Mientras unos beben champagne y hacen su propia revolución en el restaurante Le Dôme, en Montparnasse, o en el café Les Deux Magots, en Saint-Germain, se mueven por detrás personajes oscuros. Los fascismos, el comunismo y las revueltas son una realidad en España y el resto de Europa. Los vascos urden planes de nacionalismo entre San Sebastián y Hendaya —el carlismo, de fondo— y los catalanes se cobran su propia carnicería, mientras los Nacionales y Republicanos se desangran en una contienda que apenas cumple el primero de sus tres años.

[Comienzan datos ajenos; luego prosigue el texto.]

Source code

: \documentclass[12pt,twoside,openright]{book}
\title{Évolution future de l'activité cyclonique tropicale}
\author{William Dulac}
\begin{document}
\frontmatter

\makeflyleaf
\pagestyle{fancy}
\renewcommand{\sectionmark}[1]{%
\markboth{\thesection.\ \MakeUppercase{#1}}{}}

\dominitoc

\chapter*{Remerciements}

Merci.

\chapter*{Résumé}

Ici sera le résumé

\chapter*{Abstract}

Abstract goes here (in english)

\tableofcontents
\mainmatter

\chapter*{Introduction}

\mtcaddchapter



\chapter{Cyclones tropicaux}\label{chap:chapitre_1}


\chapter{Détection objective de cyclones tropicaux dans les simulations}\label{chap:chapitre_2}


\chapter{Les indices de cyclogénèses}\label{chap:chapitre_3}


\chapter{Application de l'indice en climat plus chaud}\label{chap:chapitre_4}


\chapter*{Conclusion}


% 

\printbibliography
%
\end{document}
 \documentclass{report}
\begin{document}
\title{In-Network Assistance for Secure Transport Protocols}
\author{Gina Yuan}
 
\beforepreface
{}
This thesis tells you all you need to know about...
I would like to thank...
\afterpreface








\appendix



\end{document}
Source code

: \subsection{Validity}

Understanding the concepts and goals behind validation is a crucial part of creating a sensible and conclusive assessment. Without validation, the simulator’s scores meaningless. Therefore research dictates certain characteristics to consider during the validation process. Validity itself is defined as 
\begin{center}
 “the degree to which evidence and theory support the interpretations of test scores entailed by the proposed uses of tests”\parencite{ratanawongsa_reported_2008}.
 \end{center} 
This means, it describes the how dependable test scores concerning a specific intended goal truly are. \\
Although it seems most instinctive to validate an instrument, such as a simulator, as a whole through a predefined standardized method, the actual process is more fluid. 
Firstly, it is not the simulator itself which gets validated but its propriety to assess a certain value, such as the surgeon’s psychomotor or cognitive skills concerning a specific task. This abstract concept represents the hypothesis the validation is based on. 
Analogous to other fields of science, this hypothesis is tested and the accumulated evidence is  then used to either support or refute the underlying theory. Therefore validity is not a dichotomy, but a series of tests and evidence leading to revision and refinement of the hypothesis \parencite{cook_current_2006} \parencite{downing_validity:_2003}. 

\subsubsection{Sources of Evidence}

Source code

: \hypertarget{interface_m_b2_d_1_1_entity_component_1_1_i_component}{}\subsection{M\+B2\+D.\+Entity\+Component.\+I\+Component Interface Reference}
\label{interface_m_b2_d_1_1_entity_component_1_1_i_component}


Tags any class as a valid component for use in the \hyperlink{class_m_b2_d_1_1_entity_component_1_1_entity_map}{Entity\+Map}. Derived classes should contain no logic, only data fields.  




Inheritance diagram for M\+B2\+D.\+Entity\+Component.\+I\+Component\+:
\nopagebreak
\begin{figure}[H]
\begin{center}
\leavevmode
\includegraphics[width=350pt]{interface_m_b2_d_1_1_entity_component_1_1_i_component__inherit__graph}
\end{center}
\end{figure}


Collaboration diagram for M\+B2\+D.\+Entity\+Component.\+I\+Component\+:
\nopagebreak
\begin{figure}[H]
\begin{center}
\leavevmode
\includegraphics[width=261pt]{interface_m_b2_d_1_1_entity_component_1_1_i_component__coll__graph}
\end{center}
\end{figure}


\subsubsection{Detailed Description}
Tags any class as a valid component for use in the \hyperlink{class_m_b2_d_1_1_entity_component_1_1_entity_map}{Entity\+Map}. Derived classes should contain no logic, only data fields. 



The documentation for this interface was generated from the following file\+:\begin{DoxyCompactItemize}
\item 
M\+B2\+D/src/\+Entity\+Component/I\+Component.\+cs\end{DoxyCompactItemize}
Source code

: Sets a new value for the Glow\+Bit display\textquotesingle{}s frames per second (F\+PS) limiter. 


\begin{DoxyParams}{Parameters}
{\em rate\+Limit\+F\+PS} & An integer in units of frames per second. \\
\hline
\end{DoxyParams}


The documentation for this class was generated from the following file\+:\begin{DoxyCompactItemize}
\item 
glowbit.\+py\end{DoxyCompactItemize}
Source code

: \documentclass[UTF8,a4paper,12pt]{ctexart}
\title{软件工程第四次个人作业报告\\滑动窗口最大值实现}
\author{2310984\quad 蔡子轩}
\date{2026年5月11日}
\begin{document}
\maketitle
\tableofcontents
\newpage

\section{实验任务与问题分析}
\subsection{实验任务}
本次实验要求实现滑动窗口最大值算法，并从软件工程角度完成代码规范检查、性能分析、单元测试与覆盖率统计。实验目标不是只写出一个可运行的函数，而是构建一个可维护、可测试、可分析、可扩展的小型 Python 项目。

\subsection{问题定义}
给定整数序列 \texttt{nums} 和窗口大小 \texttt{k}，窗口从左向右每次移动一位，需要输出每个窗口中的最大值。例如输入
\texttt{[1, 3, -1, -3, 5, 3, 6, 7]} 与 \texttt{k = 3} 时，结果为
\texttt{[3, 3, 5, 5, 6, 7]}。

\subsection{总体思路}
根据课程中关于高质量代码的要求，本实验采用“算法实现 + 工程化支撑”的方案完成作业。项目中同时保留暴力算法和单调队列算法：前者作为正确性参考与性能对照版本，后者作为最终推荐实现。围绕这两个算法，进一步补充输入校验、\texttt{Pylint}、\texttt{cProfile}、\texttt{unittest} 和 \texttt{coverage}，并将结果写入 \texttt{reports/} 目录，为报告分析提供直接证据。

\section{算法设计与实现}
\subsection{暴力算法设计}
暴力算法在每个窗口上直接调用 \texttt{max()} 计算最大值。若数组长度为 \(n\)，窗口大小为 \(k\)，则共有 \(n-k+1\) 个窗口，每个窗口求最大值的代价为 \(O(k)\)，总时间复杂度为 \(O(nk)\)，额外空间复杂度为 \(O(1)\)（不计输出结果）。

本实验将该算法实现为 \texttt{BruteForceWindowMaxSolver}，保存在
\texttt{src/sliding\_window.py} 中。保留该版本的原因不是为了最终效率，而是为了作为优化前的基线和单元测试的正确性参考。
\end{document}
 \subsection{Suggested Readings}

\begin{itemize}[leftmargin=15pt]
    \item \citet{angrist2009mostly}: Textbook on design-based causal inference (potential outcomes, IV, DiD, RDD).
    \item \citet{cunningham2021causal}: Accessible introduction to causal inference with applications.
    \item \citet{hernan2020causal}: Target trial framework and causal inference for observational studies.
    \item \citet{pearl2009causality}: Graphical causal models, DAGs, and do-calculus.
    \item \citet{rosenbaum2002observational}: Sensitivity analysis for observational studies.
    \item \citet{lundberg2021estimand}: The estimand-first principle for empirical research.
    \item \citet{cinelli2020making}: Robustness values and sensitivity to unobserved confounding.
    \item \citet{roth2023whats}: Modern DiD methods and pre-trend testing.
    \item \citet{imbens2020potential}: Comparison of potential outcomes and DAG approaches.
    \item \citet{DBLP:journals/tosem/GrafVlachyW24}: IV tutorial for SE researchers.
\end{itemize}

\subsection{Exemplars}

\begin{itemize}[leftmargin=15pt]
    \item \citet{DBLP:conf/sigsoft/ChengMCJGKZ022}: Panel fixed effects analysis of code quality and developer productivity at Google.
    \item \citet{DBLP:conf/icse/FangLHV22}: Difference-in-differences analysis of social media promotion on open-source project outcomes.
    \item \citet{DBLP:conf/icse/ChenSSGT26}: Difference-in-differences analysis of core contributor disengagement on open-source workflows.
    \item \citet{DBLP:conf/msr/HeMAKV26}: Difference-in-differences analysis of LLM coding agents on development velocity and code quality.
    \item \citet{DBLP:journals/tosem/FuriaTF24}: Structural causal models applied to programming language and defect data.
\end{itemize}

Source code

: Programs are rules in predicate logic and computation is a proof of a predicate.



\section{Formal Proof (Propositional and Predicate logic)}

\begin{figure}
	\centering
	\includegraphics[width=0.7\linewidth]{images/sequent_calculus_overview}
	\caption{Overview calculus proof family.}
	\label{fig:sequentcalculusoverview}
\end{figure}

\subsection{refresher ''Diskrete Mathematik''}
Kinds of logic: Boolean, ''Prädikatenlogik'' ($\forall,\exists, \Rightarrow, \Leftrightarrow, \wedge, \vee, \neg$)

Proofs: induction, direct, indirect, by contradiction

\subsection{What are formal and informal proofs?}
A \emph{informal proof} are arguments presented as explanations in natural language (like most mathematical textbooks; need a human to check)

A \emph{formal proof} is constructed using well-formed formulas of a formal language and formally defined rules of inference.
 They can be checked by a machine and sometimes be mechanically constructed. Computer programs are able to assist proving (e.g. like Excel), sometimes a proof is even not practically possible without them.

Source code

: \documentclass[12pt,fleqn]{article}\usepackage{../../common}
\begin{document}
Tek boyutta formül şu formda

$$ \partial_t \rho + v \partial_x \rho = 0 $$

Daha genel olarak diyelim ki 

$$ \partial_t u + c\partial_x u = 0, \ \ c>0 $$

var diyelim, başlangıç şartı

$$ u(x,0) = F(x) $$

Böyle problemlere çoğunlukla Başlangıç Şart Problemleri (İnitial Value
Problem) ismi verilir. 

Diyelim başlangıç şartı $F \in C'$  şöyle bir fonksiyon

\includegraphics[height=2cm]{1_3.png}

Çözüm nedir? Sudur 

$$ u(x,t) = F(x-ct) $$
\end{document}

Los mapas de Pérez-Reverte fotografían el tiempo de esas calles que el lector puede recorrer en la ficción y la realidad. A las orillas del Sena, donde Falcó huye de una nueva emboscada, hoy es posible ver a los buquinistas, míticos libreros, obligados ahora por el turismo a vender souvenires y, cuando se tercia, ediciones de ocasión de Céline.
El París de Falcó es intransferible, por la riqueza del detalle y la perfección del acabado. Es un espacio a caballo entre lo histórico y lo literario —la trampa de la ficción, siempre enmascarada en la verdad— que cubre desde el paseo del Trocadero —por donde caminan Falcó y el Almirante tras visitar la Exposición Universal— hasta el Café de la Paix, frente a la ópera Garnier, donde el jerezano lee los periódicos y bebe un Tom Collins antes de reunirse con Sánchez, su enlace parisino del Grupo Lucero. La ciudad de la Luz, enchufada en las manos del lector con la energía de las historias eléctricas. Un continente, un mundo remoto, para recorrer en verano, un mapa para ganar terreno a la línea de sombra que aparece, puntual, todos los meses de julio y agosto.